*What the exercise asks*: Reproduce only the top of the records, down to and including the line containing "6. Comprobar la cartera*".

*Records shown*:
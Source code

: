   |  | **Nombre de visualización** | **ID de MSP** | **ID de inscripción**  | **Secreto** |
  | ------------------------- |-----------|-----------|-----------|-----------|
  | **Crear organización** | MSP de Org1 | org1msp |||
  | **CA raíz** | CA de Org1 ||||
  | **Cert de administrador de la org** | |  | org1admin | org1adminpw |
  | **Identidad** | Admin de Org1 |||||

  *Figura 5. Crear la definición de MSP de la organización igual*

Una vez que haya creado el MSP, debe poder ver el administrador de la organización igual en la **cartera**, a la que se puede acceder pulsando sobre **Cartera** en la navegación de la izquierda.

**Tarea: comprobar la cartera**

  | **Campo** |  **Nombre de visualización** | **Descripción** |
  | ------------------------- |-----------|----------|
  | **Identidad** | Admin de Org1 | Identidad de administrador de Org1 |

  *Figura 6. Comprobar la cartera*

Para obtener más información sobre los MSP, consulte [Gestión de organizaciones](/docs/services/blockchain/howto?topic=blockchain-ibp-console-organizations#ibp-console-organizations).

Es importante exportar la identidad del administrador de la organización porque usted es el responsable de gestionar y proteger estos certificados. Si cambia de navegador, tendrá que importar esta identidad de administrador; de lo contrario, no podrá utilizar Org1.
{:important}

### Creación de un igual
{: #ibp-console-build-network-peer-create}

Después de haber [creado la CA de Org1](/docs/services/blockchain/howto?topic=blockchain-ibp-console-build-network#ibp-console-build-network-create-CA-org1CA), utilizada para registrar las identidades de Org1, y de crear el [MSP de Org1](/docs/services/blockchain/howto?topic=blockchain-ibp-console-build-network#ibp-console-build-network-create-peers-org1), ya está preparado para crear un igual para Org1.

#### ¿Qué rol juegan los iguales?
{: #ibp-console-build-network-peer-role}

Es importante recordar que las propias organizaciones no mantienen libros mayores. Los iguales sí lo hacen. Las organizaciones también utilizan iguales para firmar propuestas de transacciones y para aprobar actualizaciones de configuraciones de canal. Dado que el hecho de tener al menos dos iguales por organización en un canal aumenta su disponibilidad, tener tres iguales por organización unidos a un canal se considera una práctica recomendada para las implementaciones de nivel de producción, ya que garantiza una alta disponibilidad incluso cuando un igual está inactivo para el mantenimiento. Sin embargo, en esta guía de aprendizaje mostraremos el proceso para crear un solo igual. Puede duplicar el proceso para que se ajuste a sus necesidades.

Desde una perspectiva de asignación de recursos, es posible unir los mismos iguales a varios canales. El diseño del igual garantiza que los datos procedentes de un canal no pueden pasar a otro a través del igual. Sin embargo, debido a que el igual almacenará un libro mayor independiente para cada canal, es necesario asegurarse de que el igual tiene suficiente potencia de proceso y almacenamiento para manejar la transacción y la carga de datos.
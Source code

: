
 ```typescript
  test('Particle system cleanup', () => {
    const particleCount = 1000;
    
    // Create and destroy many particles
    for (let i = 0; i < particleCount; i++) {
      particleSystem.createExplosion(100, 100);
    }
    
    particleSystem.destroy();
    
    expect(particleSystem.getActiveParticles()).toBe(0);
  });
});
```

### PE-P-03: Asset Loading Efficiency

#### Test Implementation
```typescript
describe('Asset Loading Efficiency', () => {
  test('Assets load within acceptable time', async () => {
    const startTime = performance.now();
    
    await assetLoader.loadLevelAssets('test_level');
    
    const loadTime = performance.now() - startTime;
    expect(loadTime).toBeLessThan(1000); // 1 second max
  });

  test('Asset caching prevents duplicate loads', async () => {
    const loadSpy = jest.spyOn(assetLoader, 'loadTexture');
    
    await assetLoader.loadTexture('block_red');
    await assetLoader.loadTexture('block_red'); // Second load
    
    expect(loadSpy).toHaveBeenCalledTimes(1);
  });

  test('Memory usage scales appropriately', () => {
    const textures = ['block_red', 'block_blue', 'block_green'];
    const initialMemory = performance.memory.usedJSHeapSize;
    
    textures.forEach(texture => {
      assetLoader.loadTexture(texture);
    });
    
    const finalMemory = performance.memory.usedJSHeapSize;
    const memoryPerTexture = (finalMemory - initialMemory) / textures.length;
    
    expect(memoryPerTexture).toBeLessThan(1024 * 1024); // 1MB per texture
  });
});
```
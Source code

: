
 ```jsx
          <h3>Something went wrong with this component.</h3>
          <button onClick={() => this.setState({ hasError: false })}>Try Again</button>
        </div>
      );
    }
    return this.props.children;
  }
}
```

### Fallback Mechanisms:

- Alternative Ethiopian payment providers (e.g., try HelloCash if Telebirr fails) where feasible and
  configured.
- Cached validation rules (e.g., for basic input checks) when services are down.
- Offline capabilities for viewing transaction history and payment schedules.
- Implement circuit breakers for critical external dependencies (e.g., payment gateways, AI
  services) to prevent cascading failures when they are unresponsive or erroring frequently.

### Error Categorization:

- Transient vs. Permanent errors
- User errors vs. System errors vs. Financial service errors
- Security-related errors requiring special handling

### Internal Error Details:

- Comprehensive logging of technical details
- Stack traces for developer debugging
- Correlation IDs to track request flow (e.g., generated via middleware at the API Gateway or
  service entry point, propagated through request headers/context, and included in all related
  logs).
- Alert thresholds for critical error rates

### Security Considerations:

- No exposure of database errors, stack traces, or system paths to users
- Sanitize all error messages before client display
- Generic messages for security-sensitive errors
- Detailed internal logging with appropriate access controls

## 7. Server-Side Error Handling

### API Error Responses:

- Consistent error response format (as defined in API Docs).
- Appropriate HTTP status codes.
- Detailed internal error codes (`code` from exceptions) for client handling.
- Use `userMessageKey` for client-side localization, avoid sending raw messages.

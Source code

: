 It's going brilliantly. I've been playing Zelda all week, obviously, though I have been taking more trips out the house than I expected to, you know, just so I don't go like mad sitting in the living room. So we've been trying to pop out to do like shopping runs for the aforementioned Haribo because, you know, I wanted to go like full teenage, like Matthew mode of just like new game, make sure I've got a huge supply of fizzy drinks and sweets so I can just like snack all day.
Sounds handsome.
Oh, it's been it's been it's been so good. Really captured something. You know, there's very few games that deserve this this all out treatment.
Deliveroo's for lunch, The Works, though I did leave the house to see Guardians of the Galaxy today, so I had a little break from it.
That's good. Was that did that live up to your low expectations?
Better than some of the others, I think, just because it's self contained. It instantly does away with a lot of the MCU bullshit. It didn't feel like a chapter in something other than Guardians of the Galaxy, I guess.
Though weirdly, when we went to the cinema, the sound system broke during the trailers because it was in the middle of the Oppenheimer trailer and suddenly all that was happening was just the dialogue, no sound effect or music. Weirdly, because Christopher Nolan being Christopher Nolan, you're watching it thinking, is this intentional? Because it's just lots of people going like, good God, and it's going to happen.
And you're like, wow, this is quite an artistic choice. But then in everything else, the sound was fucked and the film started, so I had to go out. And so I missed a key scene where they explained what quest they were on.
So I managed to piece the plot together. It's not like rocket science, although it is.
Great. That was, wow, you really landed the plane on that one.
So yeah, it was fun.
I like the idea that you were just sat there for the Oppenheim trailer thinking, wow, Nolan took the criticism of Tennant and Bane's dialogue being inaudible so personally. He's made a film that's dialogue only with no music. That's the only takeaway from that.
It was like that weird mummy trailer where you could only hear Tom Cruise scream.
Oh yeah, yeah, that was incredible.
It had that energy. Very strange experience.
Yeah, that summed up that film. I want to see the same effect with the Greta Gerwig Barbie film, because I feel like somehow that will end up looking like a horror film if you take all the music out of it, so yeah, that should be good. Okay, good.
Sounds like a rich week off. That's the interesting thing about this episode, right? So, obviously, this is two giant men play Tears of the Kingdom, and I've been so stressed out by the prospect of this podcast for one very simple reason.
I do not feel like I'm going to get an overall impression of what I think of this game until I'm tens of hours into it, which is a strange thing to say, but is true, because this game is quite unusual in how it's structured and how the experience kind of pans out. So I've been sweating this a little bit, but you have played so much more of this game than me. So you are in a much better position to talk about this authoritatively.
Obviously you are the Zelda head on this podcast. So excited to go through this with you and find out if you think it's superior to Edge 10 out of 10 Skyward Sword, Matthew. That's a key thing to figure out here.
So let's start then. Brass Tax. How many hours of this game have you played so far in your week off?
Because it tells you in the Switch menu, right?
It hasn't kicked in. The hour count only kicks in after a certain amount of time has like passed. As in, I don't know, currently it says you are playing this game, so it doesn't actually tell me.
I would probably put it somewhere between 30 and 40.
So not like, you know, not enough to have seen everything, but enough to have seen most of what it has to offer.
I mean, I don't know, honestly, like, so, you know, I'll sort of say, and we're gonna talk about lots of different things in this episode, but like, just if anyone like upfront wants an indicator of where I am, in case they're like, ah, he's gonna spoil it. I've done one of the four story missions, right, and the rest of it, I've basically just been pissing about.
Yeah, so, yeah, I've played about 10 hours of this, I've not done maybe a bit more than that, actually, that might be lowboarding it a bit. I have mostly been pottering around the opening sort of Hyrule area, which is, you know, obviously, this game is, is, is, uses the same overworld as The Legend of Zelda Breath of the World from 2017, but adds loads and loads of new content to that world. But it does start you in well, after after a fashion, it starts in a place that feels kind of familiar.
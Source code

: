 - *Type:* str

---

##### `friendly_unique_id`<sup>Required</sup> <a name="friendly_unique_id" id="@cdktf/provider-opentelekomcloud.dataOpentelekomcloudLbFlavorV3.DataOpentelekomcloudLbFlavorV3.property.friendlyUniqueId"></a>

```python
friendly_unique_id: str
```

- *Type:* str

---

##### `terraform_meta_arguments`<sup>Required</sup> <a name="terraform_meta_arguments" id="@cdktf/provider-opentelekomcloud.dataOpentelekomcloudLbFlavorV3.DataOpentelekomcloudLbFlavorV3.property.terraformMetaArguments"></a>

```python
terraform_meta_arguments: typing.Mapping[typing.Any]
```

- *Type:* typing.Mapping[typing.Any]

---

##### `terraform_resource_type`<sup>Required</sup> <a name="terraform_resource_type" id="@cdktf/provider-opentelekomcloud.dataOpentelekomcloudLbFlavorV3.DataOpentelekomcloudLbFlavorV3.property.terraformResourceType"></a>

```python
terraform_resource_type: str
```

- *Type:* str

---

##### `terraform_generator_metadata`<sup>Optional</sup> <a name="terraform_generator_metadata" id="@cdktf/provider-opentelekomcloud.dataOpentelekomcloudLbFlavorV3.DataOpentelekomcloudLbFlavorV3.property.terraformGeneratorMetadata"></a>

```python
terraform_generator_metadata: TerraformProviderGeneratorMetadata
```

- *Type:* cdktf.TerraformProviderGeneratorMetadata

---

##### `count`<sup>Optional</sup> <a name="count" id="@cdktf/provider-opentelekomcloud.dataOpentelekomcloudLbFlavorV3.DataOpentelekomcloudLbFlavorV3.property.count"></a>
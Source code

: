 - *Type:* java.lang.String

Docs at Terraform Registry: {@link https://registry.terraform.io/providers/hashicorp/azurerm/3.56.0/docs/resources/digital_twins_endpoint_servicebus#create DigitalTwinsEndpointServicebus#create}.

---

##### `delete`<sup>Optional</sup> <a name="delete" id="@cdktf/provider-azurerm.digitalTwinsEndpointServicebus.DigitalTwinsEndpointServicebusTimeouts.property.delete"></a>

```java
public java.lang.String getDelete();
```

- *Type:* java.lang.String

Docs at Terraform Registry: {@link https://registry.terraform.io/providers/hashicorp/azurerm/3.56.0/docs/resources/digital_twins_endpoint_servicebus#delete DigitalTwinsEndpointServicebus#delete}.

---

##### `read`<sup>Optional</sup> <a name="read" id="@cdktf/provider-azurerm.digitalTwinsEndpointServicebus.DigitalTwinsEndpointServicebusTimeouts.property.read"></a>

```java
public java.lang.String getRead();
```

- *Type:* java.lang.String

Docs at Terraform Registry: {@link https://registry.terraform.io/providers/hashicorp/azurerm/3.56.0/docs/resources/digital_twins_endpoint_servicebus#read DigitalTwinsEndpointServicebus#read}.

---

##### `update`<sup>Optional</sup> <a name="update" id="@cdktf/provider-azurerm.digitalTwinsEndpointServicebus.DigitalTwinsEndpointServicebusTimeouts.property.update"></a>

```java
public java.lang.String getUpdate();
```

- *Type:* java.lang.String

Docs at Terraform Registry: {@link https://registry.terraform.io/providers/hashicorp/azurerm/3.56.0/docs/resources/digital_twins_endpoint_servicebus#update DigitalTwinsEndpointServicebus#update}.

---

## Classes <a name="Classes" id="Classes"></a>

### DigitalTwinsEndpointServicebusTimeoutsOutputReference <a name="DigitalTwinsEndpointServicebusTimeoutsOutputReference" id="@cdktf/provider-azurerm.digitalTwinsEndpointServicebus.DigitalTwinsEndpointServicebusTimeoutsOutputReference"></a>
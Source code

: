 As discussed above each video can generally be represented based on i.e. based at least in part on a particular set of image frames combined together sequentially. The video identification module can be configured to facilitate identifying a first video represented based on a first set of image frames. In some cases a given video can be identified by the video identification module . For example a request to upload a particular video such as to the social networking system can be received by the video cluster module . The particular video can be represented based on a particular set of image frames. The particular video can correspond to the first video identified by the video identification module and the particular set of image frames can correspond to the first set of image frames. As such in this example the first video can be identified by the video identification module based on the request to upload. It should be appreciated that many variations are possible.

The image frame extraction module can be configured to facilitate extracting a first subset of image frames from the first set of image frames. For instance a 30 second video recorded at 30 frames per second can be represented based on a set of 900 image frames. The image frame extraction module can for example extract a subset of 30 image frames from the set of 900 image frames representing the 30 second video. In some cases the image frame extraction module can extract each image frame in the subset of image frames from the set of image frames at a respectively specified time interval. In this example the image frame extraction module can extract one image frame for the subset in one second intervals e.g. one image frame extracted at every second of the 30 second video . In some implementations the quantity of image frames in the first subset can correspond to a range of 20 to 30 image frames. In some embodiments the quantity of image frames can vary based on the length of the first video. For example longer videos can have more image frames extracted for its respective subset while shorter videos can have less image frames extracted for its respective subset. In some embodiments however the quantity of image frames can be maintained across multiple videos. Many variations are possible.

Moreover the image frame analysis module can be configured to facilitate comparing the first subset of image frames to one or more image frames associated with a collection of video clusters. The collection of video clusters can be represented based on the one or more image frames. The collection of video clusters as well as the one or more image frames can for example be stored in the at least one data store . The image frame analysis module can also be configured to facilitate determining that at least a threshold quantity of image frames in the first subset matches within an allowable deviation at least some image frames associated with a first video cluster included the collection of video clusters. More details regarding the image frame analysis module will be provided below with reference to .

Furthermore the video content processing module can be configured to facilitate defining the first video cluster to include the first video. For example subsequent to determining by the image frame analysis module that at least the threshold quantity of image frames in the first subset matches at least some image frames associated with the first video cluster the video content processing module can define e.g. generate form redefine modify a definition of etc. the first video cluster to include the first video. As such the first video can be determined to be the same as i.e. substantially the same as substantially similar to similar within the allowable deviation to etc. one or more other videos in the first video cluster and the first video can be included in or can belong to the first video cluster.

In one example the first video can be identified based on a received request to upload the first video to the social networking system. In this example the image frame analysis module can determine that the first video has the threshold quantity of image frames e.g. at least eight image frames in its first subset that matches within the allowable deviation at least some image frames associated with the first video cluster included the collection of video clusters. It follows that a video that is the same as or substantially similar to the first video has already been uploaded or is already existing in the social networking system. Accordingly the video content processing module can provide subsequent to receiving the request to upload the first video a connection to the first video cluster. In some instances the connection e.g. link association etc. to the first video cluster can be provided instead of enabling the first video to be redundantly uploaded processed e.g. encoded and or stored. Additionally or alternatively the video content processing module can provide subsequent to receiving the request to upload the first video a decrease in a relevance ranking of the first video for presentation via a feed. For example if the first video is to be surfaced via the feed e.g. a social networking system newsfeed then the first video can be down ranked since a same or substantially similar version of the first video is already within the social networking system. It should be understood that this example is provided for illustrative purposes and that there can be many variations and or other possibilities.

*Reply to the task*:
Source code

:   |  | **Nombre de visualización** | **ID de MSP** | **ID de inscripción**  | **Secreto** |
  | ------------------------- |-----------|-----------|-----------|-----------|
  | **Crear organización** | MSP de Org1 | org1msp |||
  | **CA raíz** | CA de Org1 ||||
  | **Cert de administrador de la org** | |  | org1admin | org1adminpw |
  | **Identidad** | Admin de Org1 |||||

  *Figura 5. Crear la definición de MSP de la organización igual*

Una vez que haya creado el MSP, debe poder ver el administrador de la organización igual en la **cartera**, a la que se puede acceder pulsando sobre **Cartera** en la navegación de la izquierda.

**Tarea: comprobar la cartera**

  | **Campo** |  **Nombre de visualización** | **Descripción** |
  | ------------------------- |-----------|----------|
  | **Identidad** | Admin de Org1 | Identidad de administrador de Org1 |

  *Figura 6. Comprobar la cartera*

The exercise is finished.